Rejuvenon Raises $37M

Rejuvenon Corp., a Texas-based drug developer, last week secured $37 million in Series B funding commitments. Schroder Ventures Life Sciences led the round, which is tranched out so that Rejuvenon gets about half now and the rest when it achieves certain performance milestones.

Other new investors include Boston Millennia Partners, Cogene BioTech Ventures, OrbiMed Advisors and Prospect Venture Partners, while return backers included Burrill & Co., BCM Technologies and Novo Nordisk. Lutz Giebel, a venture partner with Schroder Ventures Life Sciences, Robert Mashal of Boston Millennia, and Carl Gordon all joined the Rejuvenon board. Giebel says that Rejuvenon does not expect to need another large round of VC funding, and that a more likely scenario – so long as clinical tests are successful – involves a small mezzanine round followed by some sort of liquidity event.

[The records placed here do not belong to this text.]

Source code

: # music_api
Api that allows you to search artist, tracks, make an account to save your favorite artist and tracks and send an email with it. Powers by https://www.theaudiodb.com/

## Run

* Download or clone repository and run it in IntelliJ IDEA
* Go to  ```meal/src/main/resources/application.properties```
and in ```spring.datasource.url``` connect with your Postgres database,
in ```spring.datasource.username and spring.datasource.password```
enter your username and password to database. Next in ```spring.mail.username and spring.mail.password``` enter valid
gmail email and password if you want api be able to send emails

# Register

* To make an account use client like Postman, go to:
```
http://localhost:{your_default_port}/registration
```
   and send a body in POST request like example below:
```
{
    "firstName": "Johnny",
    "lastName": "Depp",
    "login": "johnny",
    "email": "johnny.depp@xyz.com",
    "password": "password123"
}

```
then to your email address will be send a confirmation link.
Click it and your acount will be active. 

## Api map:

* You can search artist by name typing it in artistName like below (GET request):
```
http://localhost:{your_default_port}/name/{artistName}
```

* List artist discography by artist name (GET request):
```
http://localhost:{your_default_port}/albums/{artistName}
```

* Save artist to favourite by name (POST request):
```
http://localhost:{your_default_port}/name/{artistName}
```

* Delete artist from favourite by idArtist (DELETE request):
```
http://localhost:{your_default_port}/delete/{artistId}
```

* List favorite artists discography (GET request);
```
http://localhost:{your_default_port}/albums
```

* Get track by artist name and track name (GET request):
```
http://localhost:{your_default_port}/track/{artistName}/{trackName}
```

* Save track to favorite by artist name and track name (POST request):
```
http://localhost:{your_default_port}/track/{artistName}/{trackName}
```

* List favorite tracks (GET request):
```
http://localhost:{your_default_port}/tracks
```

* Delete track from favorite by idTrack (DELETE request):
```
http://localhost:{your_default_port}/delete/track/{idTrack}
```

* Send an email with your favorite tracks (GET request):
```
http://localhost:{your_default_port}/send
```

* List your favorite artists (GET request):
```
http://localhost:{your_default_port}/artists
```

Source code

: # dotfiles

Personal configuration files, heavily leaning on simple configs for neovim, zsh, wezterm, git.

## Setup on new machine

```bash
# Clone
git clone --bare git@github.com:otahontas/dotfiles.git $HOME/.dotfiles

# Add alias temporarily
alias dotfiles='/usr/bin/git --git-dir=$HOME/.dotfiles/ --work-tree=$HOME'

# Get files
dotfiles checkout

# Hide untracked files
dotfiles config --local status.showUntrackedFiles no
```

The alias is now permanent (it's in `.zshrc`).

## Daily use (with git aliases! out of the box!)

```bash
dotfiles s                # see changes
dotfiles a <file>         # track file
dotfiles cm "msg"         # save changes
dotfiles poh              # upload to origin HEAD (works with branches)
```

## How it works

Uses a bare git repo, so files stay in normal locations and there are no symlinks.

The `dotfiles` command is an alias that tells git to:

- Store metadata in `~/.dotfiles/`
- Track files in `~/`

The company was founded in March 2000 to develop and commercialize therapeutic products focused on debilitating disorders of aging. Investors Burrill and BCM (an affiliate of the Baylor College of Medicine) signed on for a $12 million Series A deal.

Shortly after that financing, however, new medical research began to show that a protein called ghrelin could increase appetite in humans. It also was shown to increase lean body mass among animals that were suffering from significant, and involuntary, weight loss. The findings intrigued Rejuvenon. The result was a strategic shift away from anti-aging and toward cochexia, a “wasting” disorder affecting many sufferers of cancer, AIDS, pulmonary disease and cardiac disease.

“We simply do not have the same focus today that we had when the Series A [round] was raised,” says CEO Peter Policastro.